Collected data

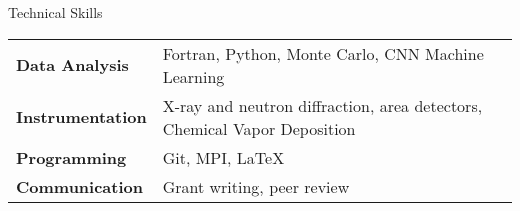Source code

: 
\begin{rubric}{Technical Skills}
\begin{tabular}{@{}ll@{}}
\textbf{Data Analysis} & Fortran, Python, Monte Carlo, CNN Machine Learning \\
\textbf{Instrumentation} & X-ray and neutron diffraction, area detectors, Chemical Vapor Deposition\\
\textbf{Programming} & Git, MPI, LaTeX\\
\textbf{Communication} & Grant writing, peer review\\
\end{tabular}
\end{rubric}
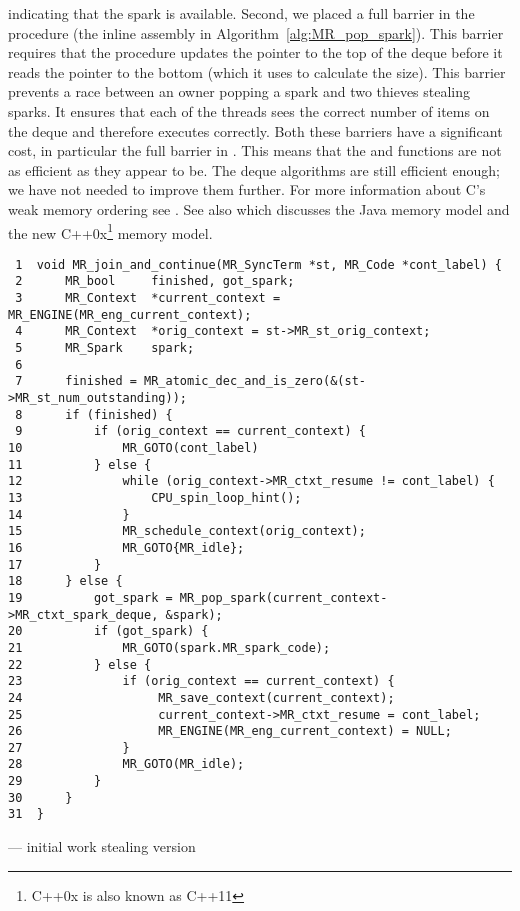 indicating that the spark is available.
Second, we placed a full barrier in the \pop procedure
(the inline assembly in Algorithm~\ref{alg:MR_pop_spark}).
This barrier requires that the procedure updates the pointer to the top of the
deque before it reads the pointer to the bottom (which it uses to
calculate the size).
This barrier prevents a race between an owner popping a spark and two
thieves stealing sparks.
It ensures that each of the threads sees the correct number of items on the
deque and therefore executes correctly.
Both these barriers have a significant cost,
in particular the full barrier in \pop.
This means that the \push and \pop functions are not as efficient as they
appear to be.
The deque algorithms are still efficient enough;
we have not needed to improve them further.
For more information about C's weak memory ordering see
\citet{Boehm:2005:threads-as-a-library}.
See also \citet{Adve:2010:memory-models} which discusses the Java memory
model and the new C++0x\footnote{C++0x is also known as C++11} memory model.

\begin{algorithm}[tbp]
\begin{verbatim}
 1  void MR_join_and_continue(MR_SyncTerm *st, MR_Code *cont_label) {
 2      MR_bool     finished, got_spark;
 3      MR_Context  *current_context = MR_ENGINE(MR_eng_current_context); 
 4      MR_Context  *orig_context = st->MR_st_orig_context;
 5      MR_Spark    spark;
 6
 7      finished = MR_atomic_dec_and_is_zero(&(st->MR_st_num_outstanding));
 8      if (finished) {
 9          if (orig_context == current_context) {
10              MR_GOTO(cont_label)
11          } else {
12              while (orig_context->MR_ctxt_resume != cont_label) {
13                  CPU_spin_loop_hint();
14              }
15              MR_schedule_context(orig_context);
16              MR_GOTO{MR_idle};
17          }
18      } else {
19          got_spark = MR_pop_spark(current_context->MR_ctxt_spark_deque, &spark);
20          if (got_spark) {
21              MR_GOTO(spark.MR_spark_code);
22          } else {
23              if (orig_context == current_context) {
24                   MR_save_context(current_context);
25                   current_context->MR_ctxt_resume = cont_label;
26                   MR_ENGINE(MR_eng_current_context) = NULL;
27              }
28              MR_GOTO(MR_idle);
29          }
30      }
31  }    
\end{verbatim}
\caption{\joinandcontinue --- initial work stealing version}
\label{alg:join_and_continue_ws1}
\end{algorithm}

— THE TASK —
Output all entries unchanged; skip the pictures.

— SOLUTION TO THE PROBLEM —
Source code

: 
\begin{rubric}{Technical Skills}
\begin{tabular}{@{}ll@{}}
\textbf{Data Analysis} & Fortran, Python, Monte Carlo, CNN Machine Learning \\
\textbf{Instrumentation} & X-ray and neutron diffraction, area detectors, Chemical Vapor Deposition\\
\textbf{Programming} & Git, MPI, LaTeX\\
\textbf{Communication} & Grant writing, peer review\\
\end{tabular}
\end{rubric}
 indicating that the spark is available.
Second, we placed a full barrier in the \pop procedure
(the inline assembly in Algorithm~\ref{alg:MR_pop_spark}).
This barrier requires that the procedure updates the pointer to the top of the
deque before it reads the pointer to the bottom (which it uses to
calculate the size).
This barrier prevents a race between an owner popping a spark and two
thieves stealing sparks.
It ensures that each of the threads sees the correct number of items on the
deque and therefore executes correctly.
Both these barriers have a significant cost,
in particular the full barrier in \pop.
This means that the \push and \pop functions are not as efficient as they
appear to be.
The deque algorithms are still efficient enough;
we have not needed to improve them further.
For more information about C's weak memory ordering see
\citet{Boehm:2005:threads-as-a-library}.
See also \citet{Adve:2010:memory-models} which discusses the Java memory
model and the new C++0x\footnote{C++0x is also known as C++11} memory model.

\begin{algorithm}[tbp]
\begin{verbatim}
 1  void MR_join_and_continue(MR_SyncTerm *st, MR_Code *cont_label) {
 2      MR_bool     finished, got_spark;
 3      MR_Context  *current_context = MR_ENGINE(MR_eng_current_context); 
 4      MR_Context  *orig_context = st->MR_st_orig_context;
 5      MR_Spark    spark;
 6
 7      finished = MR_atomic_dec_and_is_zero(&(st->MR_st_num_outstanding));
 8      if (finished) {
 9          if (orig_context == current_context) {
10              MR_GOTO(cont_label)
11          } else {
12              while (orig_context->MR_ctxt_resume != cont_label) {
13                  CPU_spin_loop_hint();
14              }
15              MR_schedule_context(orig_context);
16              MR_GOTO{MR_idle};
17          }
18      } else {
19          got_spark = MR_pop_spark(current_context->MR_ctxt_spark_deque, &spark);
20          if (got_spark) {
21              MR_GOTO(spark.MR_spark_code);
22          } else {
23              if (orig_context == current_context) {
24                   MR_save_context(current_context);
25                   current_context->MR_ctxt_resume = cont_label;
26                   MR_ENGINE(MR_eng_current_context) = NULL;
27              }
28              MR_GOTO(MR_idle);
29          }
30      }
31  }    
\end{verbatim}
\caption{\joinandcontinue --- initial work stealing version}
\label{alg:join_and_continue_ws1}
\end{algorithm}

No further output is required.